Sunday, 19 November 2023

La Gomera - our November holiday hotspot

Yes we have swapped the dark nights for pink pastel sunsets at happy hour to stave off the last of the day's heat.  It has been so hot in La Gomera this November - at times 30 degrees plus.  Just what we needed to recharge our batteries with a "fly and flop" break, as they somewhat unattractively say in the trade.




Long journey to get here but well worth it.   Amazing location on an amazing island.  Loved that we could check in with the HPB rep on our arrival at Tenerife airport and our bags were delivered to our apartment after the ferry ride to the island.   The resort is on the cliff above the sea and our apartment has a sea view. An  AMAZING view - first row to the sea, with beautiful palm trees. And that's just the start.  We woke up to stunning sun rises from our room and enjoyed our breakfast croissants from the shop on our large terrace.  We really enjoyed the evenings too, under starry nights, and the gardens are beautifully maintained.


To truly experience La Gomera one should travel around the island, experiencing the different landscapes.  This visit we decided to catch the "Baby Fred" ferry from down at the port in Playa de Santiago to Valle Gran Rey known for its black-sand beaches like La Puntilla and La Clera.  There are a number of nice bars and restaurants where you can enjoy a drink or lunch and just sit and watch the preponderance  of old hippies!  Nice walk along the prom too.



This mighty bronze statue is situated on the seafront in La Puntilla.  It honours Hautacuperche who is deemed to be a hero because in 1488 he led the rebellion of the Cameros.  He has a knife in one hand and perhaps an opened shellfish in the other, unsure.



We didn't hire a car for our stay but you can travel without a car, the regular buses are your best friend. 

We walked up the steep hill and caught the bus to San Sebastian.  You can easily cover everything there is to see in San Sebastian on foot.  San Sebastian is not exactly alive with tourist attractions, but the sleepy vibe and sprinkling of sights have enough to easily detain you for a half day.  We decided to start our exploration at the historic Torre Del Conde.  This is a legacy of the days when La Gomera was the last port of call for Christopher Columbus as he sailed off the known map heading west in 1492.  It's thought to be one of the oldest surviving fortresses anywhere in Macaronesia.  A leafy park surrounds the tower, which would have been an ideal place to take it easy on a bench but unfortunately it was closed the day we visited.

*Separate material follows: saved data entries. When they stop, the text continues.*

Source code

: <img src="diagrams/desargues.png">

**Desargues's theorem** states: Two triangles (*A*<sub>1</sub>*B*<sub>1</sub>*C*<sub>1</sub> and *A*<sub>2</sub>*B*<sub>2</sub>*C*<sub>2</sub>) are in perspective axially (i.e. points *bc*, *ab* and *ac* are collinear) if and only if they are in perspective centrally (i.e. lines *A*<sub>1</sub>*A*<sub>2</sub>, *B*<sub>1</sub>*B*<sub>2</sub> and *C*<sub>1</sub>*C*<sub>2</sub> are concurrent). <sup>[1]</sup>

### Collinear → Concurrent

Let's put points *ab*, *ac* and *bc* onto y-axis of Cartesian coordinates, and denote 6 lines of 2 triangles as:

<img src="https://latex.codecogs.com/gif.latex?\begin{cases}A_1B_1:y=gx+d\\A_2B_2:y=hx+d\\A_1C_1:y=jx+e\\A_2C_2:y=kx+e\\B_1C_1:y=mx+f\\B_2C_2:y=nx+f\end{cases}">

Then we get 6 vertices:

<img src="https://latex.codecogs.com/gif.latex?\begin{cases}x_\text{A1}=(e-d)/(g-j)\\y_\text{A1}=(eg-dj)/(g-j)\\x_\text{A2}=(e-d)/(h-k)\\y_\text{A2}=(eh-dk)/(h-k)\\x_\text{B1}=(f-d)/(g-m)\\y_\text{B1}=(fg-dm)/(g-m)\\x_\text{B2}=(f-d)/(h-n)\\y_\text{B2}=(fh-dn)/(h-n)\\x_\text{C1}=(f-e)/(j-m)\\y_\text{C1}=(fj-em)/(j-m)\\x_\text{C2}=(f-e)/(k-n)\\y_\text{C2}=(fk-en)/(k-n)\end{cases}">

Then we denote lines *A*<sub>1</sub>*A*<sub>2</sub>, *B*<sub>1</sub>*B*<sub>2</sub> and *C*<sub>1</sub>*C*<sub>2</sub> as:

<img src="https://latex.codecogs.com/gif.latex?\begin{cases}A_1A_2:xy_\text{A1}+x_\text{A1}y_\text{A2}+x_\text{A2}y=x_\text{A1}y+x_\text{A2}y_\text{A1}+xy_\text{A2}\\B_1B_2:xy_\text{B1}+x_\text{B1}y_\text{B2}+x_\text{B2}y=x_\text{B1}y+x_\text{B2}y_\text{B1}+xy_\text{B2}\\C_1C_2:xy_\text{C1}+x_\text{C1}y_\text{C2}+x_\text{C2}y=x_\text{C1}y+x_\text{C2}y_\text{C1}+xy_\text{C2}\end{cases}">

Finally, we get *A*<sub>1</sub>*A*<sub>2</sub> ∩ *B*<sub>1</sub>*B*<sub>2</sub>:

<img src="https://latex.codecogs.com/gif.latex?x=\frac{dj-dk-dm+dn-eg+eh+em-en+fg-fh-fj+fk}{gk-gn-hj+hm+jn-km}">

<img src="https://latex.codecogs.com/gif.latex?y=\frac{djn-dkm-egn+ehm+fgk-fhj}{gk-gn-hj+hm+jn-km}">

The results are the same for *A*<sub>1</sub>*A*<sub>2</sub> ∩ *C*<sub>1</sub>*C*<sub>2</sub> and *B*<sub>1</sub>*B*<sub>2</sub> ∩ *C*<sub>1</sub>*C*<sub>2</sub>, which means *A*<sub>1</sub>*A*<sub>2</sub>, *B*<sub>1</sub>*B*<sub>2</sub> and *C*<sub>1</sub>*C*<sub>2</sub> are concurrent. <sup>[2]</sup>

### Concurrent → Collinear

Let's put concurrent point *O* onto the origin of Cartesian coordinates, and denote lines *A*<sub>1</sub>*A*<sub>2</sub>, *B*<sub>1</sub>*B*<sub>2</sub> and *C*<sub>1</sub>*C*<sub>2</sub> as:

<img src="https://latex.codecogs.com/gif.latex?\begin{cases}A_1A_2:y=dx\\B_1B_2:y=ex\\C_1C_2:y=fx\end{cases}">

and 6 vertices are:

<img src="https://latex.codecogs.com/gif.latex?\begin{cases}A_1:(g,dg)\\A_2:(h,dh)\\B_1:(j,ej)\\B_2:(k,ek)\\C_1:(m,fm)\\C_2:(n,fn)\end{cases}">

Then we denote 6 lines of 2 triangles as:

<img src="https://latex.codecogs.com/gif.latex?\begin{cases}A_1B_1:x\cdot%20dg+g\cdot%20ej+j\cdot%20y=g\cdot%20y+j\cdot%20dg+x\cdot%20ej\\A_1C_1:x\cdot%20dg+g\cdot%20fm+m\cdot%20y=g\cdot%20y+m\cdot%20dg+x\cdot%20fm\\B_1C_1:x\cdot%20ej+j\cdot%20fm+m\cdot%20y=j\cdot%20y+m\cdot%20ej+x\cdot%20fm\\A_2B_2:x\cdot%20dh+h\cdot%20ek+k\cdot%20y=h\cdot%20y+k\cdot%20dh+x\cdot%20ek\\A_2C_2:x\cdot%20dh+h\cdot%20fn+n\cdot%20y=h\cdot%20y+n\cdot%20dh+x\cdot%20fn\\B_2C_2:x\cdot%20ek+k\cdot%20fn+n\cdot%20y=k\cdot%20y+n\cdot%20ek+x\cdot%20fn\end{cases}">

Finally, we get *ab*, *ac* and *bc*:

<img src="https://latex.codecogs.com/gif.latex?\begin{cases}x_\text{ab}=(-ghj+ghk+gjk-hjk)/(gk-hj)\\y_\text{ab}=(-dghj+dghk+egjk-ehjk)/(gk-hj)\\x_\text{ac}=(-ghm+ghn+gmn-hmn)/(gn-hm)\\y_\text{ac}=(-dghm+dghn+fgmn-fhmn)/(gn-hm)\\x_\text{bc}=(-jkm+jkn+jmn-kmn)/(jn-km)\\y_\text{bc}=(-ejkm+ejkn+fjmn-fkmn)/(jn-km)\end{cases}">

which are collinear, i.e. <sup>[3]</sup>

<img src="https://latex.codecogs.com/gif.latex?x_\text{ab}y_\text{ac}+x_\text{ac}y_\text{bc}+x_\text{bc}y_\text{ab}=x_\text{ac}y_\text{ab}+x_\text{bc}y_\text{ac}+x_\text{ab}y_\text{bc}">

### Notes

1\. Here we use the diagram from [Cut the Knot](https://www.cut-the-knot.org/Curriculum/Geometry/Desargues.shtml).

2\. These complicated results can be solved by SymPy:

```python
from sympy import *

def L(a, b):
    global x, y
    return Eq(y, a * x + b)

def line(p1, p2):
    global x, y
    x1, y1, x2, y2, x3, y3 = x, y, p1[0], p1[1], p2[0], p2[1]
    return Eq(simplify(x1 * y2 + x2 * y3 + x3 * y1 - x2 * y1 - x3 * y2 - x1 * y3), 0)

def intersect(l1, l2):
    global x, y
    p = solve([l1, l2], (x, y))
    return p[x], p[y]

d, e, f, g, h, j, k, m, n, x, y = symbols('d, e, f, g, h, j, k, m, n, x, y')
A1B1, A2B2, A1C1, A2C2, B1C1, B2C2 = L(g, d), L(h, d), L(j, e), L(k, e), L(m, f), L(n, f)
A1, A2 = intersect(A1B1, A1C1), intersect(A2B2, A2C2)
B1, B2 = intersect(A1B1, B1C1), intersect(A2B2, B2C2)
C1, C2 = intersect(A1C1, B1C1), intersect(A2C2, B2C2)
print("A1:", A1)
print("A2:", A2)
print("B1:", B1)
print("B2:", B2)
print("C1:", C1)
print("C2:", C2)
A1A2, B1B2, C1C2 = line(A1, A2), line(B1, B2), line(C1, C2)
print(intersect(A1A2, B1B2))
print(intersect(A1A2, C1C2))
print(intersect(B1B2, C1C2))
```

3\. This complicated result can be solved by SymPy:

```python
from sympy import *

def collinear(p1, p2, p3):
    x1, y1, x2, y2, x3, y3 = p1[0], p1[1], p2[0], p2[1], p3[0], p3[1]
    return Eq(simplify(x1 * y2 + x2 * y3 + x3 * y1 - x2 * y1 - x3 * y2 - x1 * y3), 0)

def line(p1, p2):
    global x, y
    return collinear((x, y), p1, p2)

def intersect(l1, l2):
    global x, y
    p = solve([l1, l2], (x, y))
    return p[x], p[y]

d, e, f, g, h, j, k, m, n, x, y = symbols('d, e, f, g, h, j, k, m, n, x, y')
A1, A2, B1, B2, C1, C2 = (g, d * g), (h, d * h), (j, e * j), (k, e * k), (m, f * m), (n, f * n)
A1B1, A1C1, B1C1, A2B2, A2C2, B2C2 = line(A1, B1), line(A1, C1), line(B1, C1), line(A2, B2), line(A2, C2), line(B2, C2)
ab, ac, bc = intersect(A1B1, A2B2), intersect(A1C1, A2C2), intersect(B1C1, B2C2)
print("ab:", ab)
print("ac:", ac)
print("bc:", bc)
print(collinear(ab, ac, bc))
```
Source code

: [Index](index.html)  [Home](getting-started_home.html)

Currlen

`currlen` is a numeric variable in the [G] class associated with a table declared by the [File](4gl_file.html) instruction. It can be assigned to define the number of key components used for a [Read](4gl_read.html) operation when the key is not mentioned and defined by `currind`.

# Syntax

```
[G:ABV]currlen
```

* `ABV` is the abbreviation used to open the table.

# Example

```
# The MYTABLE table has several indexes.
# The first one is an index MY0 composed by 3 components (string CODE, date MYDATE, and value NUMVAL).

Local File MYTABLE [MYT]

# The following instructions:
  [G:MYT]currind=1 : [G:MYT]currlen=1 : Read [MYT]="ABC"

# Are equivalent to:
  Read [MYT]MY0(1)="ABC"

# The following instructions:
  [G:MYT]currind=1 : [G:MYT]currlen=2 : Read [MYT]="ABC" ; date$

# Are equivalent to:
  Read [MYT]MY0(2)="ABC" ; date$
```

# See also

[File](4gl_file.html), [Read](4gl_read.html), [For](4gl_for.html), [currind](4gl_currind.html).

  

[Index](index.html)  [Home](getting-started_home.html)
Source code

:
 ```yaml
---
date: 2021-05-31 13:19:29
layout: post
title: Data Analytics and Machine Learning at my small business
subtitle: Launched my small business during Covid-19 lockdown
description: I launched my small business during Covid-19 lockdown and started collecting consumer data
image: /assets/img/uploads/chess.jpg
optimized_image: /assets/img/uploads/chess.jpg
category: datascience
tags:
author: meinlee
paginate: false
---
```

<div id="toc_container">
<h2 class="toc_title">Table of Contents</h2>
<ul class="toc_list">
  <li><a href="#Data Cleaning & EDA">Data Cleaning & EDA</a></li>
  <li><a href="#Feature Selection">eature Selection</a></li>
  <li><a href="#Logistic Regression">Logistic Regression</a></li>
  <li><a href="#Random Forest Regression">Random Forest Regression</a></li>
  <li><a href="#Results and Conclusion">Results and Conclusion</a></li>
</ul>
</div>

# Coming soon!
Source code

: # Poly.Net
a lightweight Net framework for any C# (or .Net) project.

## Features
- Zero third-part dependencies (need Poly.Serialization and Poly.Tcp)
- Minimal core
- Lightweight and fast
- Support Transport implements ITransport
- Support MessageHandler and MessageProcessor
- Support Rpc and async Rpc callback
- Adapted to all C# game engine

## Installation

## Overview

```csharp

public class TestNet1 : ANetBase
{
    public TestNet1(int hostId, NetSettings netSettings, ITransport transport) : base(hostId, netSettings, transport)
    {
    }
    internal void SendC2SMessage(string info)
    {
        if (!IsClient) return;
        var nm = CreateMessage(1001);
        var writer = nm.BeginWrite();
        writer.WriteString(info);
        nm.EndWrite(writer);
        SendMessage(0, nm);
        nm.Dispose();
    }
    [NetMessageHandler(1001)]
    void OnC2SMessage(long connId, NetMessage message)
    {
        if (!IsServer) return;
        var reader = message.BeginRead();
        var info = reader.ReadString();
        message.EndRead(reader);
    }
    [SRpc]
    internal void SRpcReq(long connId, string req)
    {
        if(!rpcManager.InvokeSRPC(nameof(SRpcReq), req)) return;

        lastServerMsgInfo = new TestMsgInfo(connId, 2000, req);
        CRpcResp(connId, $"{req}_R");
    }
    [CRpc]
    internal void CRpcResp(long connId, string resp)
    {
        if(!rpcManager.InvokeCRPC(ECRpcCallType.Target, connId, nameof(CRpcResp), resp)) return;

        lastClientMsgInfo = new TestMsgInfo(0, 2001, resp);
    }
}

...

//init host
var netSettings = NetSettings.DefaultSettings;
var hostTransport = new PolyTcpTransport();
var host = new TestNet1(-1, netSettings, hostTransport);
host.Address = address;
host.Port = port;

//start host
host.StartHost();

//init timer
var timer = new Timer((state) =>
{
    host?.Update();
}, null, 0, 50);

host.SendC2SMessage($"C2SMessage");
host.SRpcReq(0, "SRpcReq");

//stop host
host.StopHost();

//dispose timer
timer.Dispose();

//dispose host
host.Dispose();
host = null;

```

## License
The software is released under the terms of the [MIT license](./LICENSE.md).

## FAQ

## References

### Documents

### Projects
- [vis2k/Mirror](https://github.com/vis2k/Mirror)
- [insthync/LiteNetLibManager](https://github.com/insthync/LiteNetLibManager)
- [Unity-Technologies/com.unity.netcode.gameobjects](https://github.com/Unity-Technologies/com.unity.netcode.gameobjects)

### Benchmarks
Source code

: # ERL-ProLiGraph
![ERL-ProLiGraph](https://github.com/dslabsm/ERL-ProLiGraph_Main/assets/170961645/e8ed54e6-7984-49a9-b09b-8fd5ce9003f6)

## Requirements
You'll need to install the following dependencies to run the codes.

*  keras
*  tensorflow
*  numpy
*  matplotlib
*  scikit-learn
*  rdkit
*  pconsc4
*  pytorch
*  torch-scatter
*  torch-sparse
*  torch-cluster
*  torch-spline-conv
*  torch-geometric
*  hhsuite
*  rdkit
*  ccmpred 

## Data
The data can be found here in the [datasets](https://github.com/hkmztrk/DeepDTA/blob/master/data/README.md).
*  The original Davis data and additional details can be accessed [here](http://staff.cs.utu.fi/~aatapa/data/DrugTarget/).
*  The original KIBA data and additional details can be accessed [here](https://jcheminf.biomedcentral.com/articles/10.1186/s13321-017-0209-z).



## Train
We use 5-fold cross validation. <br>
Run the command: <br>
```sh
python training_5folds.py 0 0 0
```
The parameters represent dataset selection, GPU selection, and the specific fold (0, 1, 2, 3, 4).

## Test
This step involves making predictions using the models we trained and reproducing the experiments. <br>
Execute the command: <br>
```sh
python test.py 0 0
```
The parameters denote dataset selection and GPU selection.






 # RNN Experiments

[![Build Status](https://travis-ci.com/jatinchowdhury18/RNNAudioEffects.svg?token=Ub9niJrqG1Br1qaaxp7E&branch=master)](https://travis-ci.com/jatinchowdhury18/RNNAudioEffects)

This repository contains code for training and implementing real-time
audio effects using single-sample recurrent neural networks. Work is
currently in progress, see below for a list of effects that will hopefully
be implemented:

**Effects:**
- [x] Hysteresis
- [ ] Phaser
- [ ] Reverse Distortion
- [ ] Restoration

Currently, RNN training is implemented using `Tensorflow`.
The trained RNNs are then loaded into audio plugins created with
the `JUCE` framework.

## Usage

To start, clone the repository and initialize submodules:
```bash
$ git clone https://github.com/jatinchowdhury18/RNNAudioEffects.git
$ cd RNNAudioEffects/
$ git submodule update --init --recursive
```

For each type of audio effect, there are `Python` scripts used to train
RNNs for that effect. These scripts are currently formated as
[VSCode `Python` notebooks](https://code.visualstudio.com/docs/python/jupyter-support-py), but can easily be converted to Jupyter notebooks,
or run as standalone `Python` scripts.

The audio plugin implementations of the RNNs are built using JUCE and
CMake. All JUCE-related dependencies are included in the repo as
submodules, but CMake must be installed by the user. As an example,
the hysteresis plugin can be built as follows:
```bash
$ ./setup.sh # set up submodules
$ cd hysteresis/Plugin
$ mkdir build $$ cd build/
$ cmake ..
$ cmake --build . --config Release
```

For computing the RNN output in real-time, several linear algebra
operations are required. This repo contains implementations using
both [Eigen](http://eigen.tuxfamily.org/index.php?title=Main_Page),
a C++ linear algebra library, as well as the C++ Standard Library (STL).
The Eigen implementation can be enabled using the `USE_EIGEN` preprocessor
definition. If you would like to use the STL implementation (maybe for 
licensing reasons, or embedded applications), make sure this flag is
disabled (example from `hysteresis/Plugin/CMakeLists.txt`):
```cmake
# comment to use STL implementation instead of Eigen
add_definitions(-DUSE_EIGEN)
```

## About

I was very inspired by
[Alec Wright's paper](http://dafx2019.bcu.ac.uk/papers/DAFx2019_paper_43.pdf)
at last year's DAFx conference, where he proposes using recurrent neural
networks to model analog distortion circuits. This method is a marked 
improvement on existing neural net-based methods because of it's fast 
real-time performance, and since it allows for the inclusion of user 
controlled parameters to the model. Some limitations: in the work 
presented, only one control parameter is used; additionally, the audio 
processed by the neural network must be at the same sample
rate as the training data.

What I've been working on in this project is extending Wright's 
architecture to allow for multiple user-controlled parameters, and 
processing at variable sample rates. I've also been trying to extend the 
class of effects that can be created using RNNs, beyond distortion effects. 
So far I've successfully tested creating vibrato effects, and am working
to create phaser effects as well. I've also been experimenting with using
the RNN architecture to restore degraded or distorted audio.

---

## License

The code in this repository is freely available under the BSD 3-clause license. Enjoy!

The other main sight is the  Casa de Colon, where Columbus is said to have stayed before sailing off in search of the New World.  Again, unfortunately, it was closed.  We did, however, stroll along Calle Real, a palm-fringed street, whose whitewashed houses sport hanging balconies.

Ok, so while being in San Sebastian, be on the lookout for a statue of Columbus.  It took us a while because it's not a big statue, but the people here are very proud of it.  The story is that Columbus came to La Gomera three times.  At first, it was because he needed water and it was the "last port of call".  But there are also other stories that say that the reason he stayed for three weeks the first time he came was due to love!  If the rumours are true, I don't know.  If you don't believe the story - see the statue as a reminder of how important water is.

The beautiful Church of the Assumption is painted white with a brownish hue and wooden details.    No, this is not a huge and impressive church but it's still worth sticking your head in to see an old painting in memory of historic sea battles transforming the interior into a piece of art.


On the cliffs overlooking the port is the Parador de la Gomera, which has been declared the best Parador in the Canary Islands.  Beautiful views of the colourful houses clinging precariously to the hillsides.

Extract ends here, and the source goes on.